Would you please restate all of the data exactly?

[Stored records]
----

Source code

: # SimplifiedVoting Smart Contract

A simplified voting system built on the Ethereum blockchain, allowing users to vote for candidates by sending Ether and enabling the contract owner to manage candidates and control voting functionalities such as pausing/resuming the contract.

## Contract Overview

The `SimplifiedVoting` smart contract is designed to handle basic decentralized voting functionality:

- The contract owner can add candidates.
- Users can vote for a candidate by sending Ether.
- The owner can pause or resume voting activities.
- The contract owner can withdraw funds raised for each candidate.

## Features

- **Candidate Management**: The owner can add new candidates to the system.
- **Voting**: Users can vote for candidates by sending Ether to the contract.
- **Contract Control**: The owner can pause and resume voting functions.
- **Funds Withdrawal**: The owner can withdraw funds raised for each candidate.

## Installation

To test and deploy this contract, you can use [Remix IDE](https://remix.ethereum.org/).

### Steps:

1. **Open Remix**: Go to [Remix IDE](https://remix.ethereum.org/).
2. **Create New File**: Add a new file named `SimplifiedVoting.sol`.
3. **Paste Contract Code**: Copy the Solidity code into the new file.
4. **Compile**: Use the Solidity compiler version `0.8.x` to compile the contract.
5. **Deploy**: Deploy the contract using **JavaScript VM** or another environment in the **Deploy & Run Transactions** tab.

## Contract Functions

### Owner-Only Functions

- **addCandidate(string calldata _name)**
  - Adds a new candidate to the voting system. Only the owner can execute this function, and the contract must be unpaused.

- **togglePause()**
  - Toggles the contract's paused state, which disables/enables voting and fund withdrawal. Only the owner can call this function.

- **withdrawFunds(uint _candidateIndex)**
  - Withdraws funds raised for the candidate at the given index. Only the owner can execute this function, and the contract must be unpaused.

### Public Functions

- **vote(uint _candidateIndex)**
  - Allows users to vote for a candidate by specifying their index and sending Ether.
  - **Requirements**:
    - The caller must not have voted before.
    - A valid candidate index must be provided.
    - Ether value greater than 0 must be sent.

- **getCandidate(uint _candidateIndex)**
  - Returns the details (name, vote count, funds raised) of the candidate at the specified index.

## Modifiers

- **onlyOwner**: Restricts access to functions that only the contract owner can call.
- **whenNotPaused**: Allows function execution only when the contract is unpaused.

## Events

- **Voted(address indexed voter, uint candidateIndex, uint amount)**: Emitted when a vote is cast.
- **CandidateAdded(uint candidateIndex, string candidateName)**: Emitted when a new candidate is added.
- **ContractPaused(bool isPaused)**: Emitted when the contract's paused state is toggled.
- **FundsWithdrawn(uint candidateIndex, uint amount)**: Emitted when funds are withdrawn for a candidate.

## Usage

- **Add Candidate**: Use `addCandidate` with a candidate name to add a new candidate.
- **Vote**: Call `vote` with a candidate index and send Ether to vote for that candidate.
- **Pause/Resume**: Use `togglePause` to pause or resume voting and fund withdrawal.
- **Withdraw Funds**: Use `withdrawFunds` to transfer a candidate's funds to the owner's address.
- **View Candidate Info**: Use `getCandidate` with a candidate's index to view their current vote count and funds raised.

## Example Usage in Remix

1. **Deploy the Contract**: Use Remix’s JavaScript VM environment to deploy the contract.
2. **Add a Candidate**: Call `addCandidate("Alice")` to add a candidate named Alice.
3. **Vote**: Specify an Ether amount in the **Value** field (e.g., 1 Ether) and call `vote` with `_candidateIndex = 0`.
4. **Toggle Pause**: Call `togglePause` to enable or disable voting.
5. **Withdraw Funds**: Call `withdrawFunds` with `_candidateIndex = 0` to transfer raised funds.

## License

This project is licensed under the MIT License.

----

Output of the task:
Source code

: # SimplifiedVoting Smart Contract

A simplified voting system built on the Ethereum blockchain, allowing users to vote for candidates by sending Ether and enabling the contract owner to manage candidates and control voting functionalities such as pausing/resuming the contract.

## Contract Overview

The `SimplifiedVoting` smart contract is designed to handle basic decentralized voting functionality:

- The contract owner can add candidates.
- Users can vote for a candidate by sending Ether.
- The owner can pause or resume voting activities.
- The contract owner can withdraw funds raised for each candidate.

## Features

- **Candidate Management**: The owner can add new candidates to the system.
- **Voting**: Users can vote for candidates by sending Ether to the contract.
- **Contract Control**: The owner can pause and resume voting functions.
- **Funds Withdrawal**: The owner can withdraw funds raised for each candidate.

## Installation

To test and deploy this contract, you can use [Remix IDE](https://remix.ethereum.org/).

### Steps:

1. **Open Remix**: Go to [Remix IDE](https://remix.ethereum.org/).
2. **Create New File**: Add a new file named `SimplifiedVoting.sol`.
3. **Paste Contract Code**: Copy the Solidity code into the new file.
4. **Compile**: Use the Solidity compiler version `0.8.x` to compile the contract.
5. **Deploy**: Deploy the contract using **JavaScript VM** or another environment in the **Deploy & Run Transactions** tab.

## Contract Functions

### Owner-Only Functions

- **addCandidate(string calldata _name)**
  - Adds a new candidate to the voting system. Only the owner can execute this function, and the contract must be unpaused.

- **togglePause()**
  - Toggles the contract's paused state, which disables/enables voting and fund withdrawal. Only the owner can call this function.

- **withdrawFunds(uint _candidateIndex)**
  - Withdraws funds raised for the candidate at the given index. Only the owner can execute this function, and the contract must be unpaused.

### Public Functions

- **vote(uint _candidateIndex)**
  - Allows users to vote for a candidate by specifying their index and sending Ether.
  - **Requirements**:
    - The caller must not have voted before.
    - A valid candidate index must be provided.
    - Ether value greater than 0 must be sent.

- **getCandidate(uint _candidateIndex)**
  - Returns the details (name, vote count, funds raised) of the candidate at the specified index.

## Modifiers

- **onlyOwner**: Restricts access to functions that only the contract owner can call.
- **whenNotPaused**: Allows function execution only when the contract is unpaused.

## Events

- **Voted(address indexed voter, uint candidateIndex, uint amount)**: Emitted when a vote is cast.
- **CandidateAdded(uint candidateIndex, string candidateName)**: Emitted when a new candidate is added.
- **ContractPaused(bool isPaused)**: Emitted when the contract's paused state is toggled.
- **FundsWithdrawn(uint candidateIndex, uint amount)**: Emitted when funds are withdrawn for a candidate.

## Usage

- **Add Candidate**: Use `addCandidate` with a candidate name to add a new candidate.
- **Vote**: Call `vote` with a candidate index and send Ether to vote for that candidate.
- **Pause/Resume**: Use `togglePause` to pause or resume voting and fund withdrawal.
- **Withdraw Funds**: Use `withdrawFunds` to transfer a candidate's funds to the owner's address.
- **View Candidate Info**: Use `getCandidate` with a candidate's index to view their current vote count and funds raised.

## Example Usage in Remix

1. **Deploy the Contract**: Use Remix’s JavaScript VM environment to deploy the contract.
2. **Add a Candidate**: Call `addCandidate("Alice")` to add a candidate named Alice.
3. **Vote**: Specify an Ether amount in the **Value** field (e.g., 1 Ether) and call `vote` with `_candidateIndex = 0`.
4. **Toggle Pause**: Call `togglePause` to enable or disable voting.
5. **Withdraw Funds**: Call `withdrawFunds` with `_candidateIndex = 0` to transfer raised funds.

## License

This project is licensed under the MIT License.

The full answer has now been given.